If you don't quite get what Google Wave is, here's the developer's preview. It's over an hour long, but if you are sincerely curious, this is something to see.
List me!
Twitter rolled out a new feature to a subset of users: Lists. Here you can define lists and then add people you are following to the lists you create.
If you have the feature enabled on your account, you also see how many lists other people have put you on.
What becomes immediately obvious is that this will become a major recommendation engine — a reputation system. What better way to find interesting people than through the recommendations (or at least categorization) by others?
I've discovered many new people to follow just by surfing around the lists. It's neat to know at least something about what people tweet about — art, music, politics, tech, etc.
We'll see how the list usage starts to happen once everyone gets the feature. I'm sure it will start to become spammy — what easier way to spam people than to add them to a list they cannot block?
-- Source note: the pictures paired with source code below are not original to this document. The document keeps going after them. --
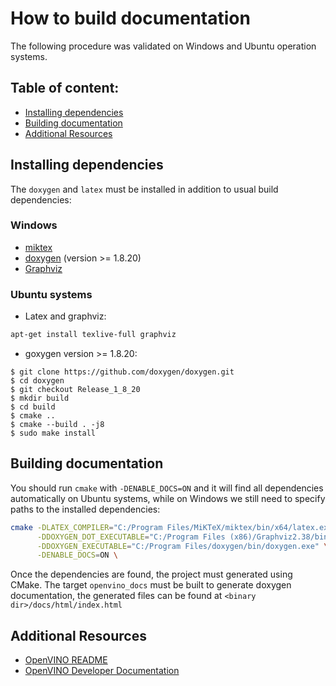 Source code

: # How to build documentation

The following procedure was validated on Windows and Ubuntu operation systems.

## Table of content:

* [Installing dependencies](#installing-dependencies)
* [Building documentation](#installing-dependencies)
* [Additional Resources](#additional-resources)

## Installing dependencies

The `doxygen` and `latex` must be installed in addition to usual build dependencies:

### Windows

* [miktex](https://miktex.org/)
* [doxygen](http://doxygen.nl/files/doxygen-1.8.20-setup.exe) (version >= 1.8.20)
* [Graphviz](https://graphviz.org/download/)

### Ubuntu systems

* Latex and graphviz:

```sh
apt-get install texlive-full graphviz
```

* goxygen version >= 1.8.20:

```
$ git clone https://github.com/doxygen/doxygen.git
$ cd doxygen
$ git checkout Release_1_8_20
$ mkdir build
$ cd build
$ cmake ..
$ cmake --build . -j8
$ sudo make install
```

## Building documentation

You should run `cmake` with `-DENABLE_DOCS=ON` and it will find all dependencies automatically on Ubuntu systems, while on Windows we still need to specify paths to the installed dependencies:

```sh
cmake -DLATEX_COMPILER="C:/Program Files/MiKTeX/miktex/bin/x64/latex.exe" \
      -DDOXYGEN_DOT_EXECUTABLE="C:/Program Files (x86)/Graphviz2.38/bin/dot.exe" \
      -DDOXYGEN_EXECUTABLE="C:/Program Files/doxygen/bin/doxygen.exe" \
      -DENABLE_DOCS=ON \
```

Once the dependencies are found, the project must generated using CMake. The target `openvino_docs` must be built to generate doxygen documentation, the generated files can be found at `<binary dir>/docs/html/index.html`

## Additional Resources

 * [OpenVINO README](../../README.md)
 * [OpenVINO Developer Documentation](index.md)
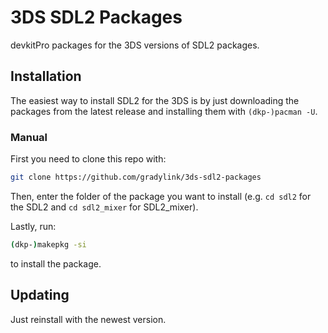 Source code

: # 3DS SDL2 Packages

devkitPro packages for the 3DS versions of SDL2 packages.

## Installation

The easiest way to install SDL2 for the 3DS is by just downloading the packages
from the latest release and installing them with `(dkp-)pacman -U`.

### Manual

First you need to clone this repo with:

```sh
git clone https://github.com/gradylink/3ds-sdl2-packages
```

Then, enter the folder of the package you want to install (e.g. `cd sdl2` for
the SDL2 and `cd sdl2_mixer` for SDL2_mixer).

Lastly, run:

```sh
(dkp-)makepkg -si
```

to install the package.

## Updating

Just reinstall with the newest version.
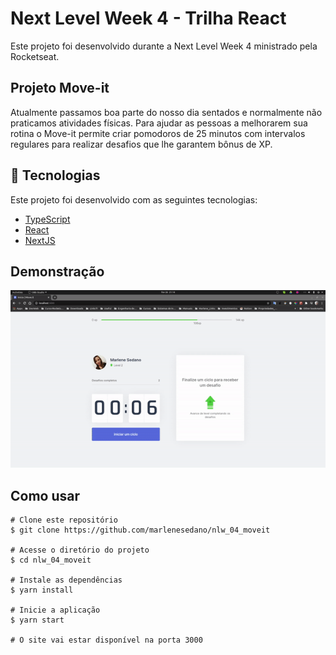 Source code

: # Next Level Week 4 - Trilha React

Este projeto foi desenvolvido durante a Next Level Week 4 ministrado pela Rocketseat.

## Projeto Move-it

Atualmente passamos boa parte do nosso dia sentados e normalmente não praticamos atividades físicas. Para ajudar as pessoas a melhorarem sua rotina o Move-it permite criar pomodoros de 25 minutos com intervalos regulares para realizar desafios que lhe garantem bônus de XP.

## :rocket: Tecnologias

Este projeto foi desenvolvido com as seguintes tecnologias:

- [TypeScript](https://www.typescriptlang.org)
- [React](https://reactjs.org/)
- [NextJS](https://nextjs.org/)
                                                     
## Demonstração
 
<img src="./media/gif-maker.gif">

## Como usar

```
# Clone este repositório
$ git clone https://github.com/marlenesedano/nlw_04_moveit

# Acesse o diretório do projeto
$ cd nlw_04_moveit

# Instale as dependências
$ yarn install

# Inicie a aplicação
$ yarn start

# O site vai estar disponível na porta 3000
```

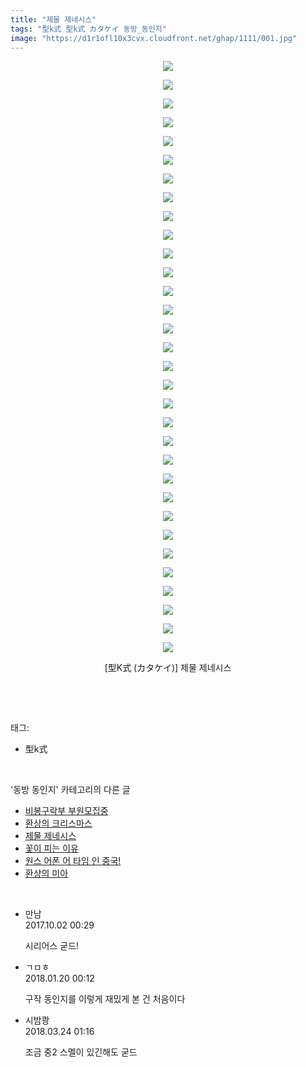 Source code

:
 ```yaml
---
title: "제물 제네시스"
tags: "型k式 型k式 カタケイ 동방_동인지"
image: "https://d1r1ofl10x3cvx.cloudfront.net/ghap/1111/001.jpg"
---
```

<div class="article">
<p style="text-align: center; clear: none; float: none;"><img src="{{ site.imgserver7 }}/ghap/1111/001.jpg"/></p>
<p style="text-align: center; clear: none; float: none;"><img src="{{ site.imgserver7 }}/ghap/1111/002.jpg"/></p>
<p style="text-align: center; clear: none; float: none;"><img src="{{ site.imgserver7 }}/ghap/1111/003.jpg"/></p>
<p style="text-align: center; clear: none; float: none;"><img src="{{ site.imgserver7 }}/ghap/1111/004.jpg"/></p>
<p style="text-align: center; clear: none; float: none;"><img src="{{ site.imgserver7 }}/ghap/1111/005.jpg"/></p>
<p style="text-align: center; clear: none; float: none;"><img src="{{ site.imgserver7 }}/ghap/1111/006.jpg"/></p>
<p style="text-align: center; clear: none; float: none;"><img src="{{ site.imgserver7 }}/ghap/1111/007.jpg"/></p>
<p style="text-align: center; clear: none; float: none;"><img src="{{ site.imgserver7 }}/ghap/1111/008.jpg"/></p>
<p style="text-align: center; clear: none; float: none;"><img src="{{ site.imgserver7 }}/ghap/1111/009.jpg"/></p>
<p style="text-align: center; clear: none; float: none;"><img src="{{ site.imgserver7 }}/ghap/1111/010.jpg"/></p>
<p style="text-align: center; clear: none; float: none;"><img src="{{ site.imgserver7 }}/ghap/1111/011.jpg"/></p>
<p style="text-align: center; clear: none; float: none;"><img src="{{ site.imgserver7 }}/ghap/1111/012.jpg"/></p>
<p style="text-align: center; clear: none; float: none;"><img src="{{ site.imgserver7 }}/ghap/1111/013.jpg"/></p>
<p style="text-align: center; clear: none; float: none;"><img src="{{ site.imgserver7 }}/ghap/1111/014.jpg"/></p>
<p style="text-align: center; clear: none; float: none;"><img src="{{ site.imgserver7 }}/ghap/1111/015.jpg"/></p>
<p style="text-align: center; clear: none; float: none;"><img src="{{ site.imgserver7 }}/ghap/1111/016.jpg"/></p>
<p style="text-align: center; clear: none; float: none;"><img src="{{ site.imgserver7 }}/ghap/1111/017.jpg"/></p>
<p style="text-align: center; clear: none; float: none;"><img src="{{ site.imgserver7 }}/ghap/1111/018.jpg"/></p>
<p style="text-align: center; clear: none; float: none;"><img src="{{ site.imgserver7 }}/ghap/1111/019.jpg"/></p>
<p style="text-align: center; clear: none; float: none;"><img src="{{ site.imgserver7 }}/ghap/1111/020.jpg"/></p>
<p style="text-align: center; clear: none; float: none;"><img src="{{ site.imgserver7 }}/ghap/1111/021.jpg"/></p>
<p style="text-align: center; clear: none; float: none;"><img src="{{ site.imgserver7 }}/ghap/1111/022.jpg"/></p>
<p style="text-align: center; clear: none; float: none;"><img src="{{ site.imgserver7 }}/ghap/1111/023.jpg"/></p>
<p style="text-align: center; clear: none; float: none;"><img src="{{ site.imgserver7 }}/ghap/1111/024.jpg"/></p>
<p style="text-align: center; clear: none; float: none;"><img src="{{ site.imgserver7 }}/ghap/1111/025.jpg"/></p>
<p style="text-align: center; clear: none; float: none;"><img src="{{ site.imgserver7 }}/ghap/1111/026.jpg"/></p>
<p style="text-align: center; clear: none; float: none;"><img src="{{ site.imgserver7 }}/ghap/1111/027.jpg"/></p>
<p style="text-align: center; clear: none; float: none;"><img src="{{ site.imgserver7 }}/ghap/1111/028.jpg"/></p>
<p style="text-align: center; clear: none; float: none;"><img src="{{ site.imgserver7 }}/ghap/1111/029.jpg"/></p>
<p style="text-align: center; clear: none; float: none;"><img src="{{ site.imgserver7 }}/ghap/1111/030.jpg"/></p>
<p style="text-align: center; clear: none; float: none;"><img src="{{ site.imgserver7 }}/ghap/1111/031.jpg"/></p>
<p style="text-align: center; clear: none; float: none;"><img src="{{ site.imgserver7 }}/ghap/1111/032.jpg"/></p>
<p style="text-align: center; clear: none; float: none;">[型K式 (カタケイ)] 제물 제네시스</p>
<p><br/></p>
</div><br/>
<div class="tagTrail">
<p>태그: </p>
<ul>
<li>型k式</li>
</ul>
</div><br/>
<div class="another">
<p>'동방 동인지' 카테고리의 다른 글</p>
<ul>
<li><a href="/ghap_1114">비봉구락부 부원모집중</a></li>
<li><a href="/ghap_1113">환상의 크리스마스</a></li>
<li><a href="/ghap_1111">제물 제네시스</a></li>
<li><a href="/ghap_1109">꽃이 피는 이유</a></li>
<li><a href="/ghap_1108">원스 어폰 어 타임 인 중국!</a></li>
<li><a href="/ghap_1107">환상의 미아</a></li>
</ul>
</div><br/>
<div class="cb_module cb_fluid">
<div class="cb_wrt cb_profile">
<div class="comment">
<ul>
<li class="cb_thumb_off" id="comment15094695">
<div class="cb_comment_area">
<div class="cb_info_area">
<div class="cb_section">
<span class="cb_nick_name">만남</span>
</div>
<div class="cb_section">
<span class="cb_date">2017.10.02 00:29 </span>
</div>
</div>
<div class="cb_dsc_comment">
<p class="cb_dsc">
											시리어스 굳드!
										</p>
</div>
</div></li>
<li class="cb_thumb_off" id="comment15178246">
<div class="cb_comment_area">
<div class="cb_info_area">
<div class="cb_section">
<span class="cb_nick_name">ㄱㅁㅎ</span>
</div>
<div class="cb_section">
<span class="cb_date">2018.01.20 00:12 </span>
</div>
</div>
<div class="cb_dsc_comment">
<p class="cb_dsc">
											구작 동인지를 이렇게 재밌게 본 건 처음이다
										</p>
</div>
</div></li>
<li class="cb_thumb_off" id="comment15225635">
<div class="cb_comment_area">
<div class="cb_info_area">
<div class="cb_section">
<span class="cb_nick_name">시밤쾅</span>
</div>
<div class="cb_section">
<span class="cb_date">2018.03.24 01:16 </span>
</div>
</div>
<div class="cb_dsc_comment">
<p class="cb_dsc">
											조금 중2 스멜이 있긴해도 굳드
										</p>
</div>
</div></li>
</ul>
</div>
</div><!-- commentList close -->
</div><br/>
But this could become a new way for people to find connections.
I'm sure Twitter Lists are going to be great fodder for the "Top X" fetishists who just love the "who's is bigger" competitions.
Rebecca Leaman offers Twitter Lists 101 that covers the basics.
Jade Craven has 8 things you should consider before creating your Twitter lists:
1. People may be offended by not being included on a list.
Some of my friends created lists like ‘awesome friends’ and ‘top bloggers.’ They used these terms as generalist lists but some people took offense at not being included on a list.
This is very similar to the follow/unfollow situations that happened before people started to embrace groups on other clients.
So, what can you do to avoid offending?
• Have a disclaimer on your twitter landing page
• Make your list private
• Organize lists by geographic region – ie, Melbourne bloggers.
Neicole Crepeau sees this as a good move for Twitter, business-wise:
Twitter’s growth rate has recently slowed down. According to Hitwise, its phenomenal growth rate slowed to .17%. In part, this appears to be due to an inability to retain new users (60% leaving in the first month of use, by some reports).
Lists represent an opportunity for Twitter to reignite its growth. Lists can help Twitter grow by providing three important improvements:
* A better UI that makes the stream easier for users to digest.
* A positive first experience for new users, where they immediately see the value of Twitter
* A way to spread the word to more non-users and broadly entice them, through List links on blogs, business sites, and through sharing.
She goes on to elaborate on each point.
In the second of a multipart series of posts on Twitter Lists, Adele McAlear looks at the impact of this feature roll-out on the greater Twitter development community:
In the September 30th blog announcement. Nick Kallen, the project lead on Lists stated on the Twitter blog that there will be a Lists API. “This will allow developers to add support for Lists into your favorite Twitter apps.”
It seems that developers were an afterthought on this Twitter Feature. Normally, developers are notified of major feature roll outs such as this well in advance and are afforded the opportunity to work with the API in before the launch. However, the development community weren’t even informed that Twitter Lists was on the development roadmap until September 30th, likely well after Twitter would have started working on it.
When the feature was released yesterday, the vast majority of developers (but interestingly, not all) didn’t even have access to the Lists API documentation until last night. When users like Robert Scoble started building lists and tweeting about them, the dev community cried foul and a draft of the API documentation was quickly made available, sending developers scrambling to integrate Lists into their offerings throughout the wee hours of last night.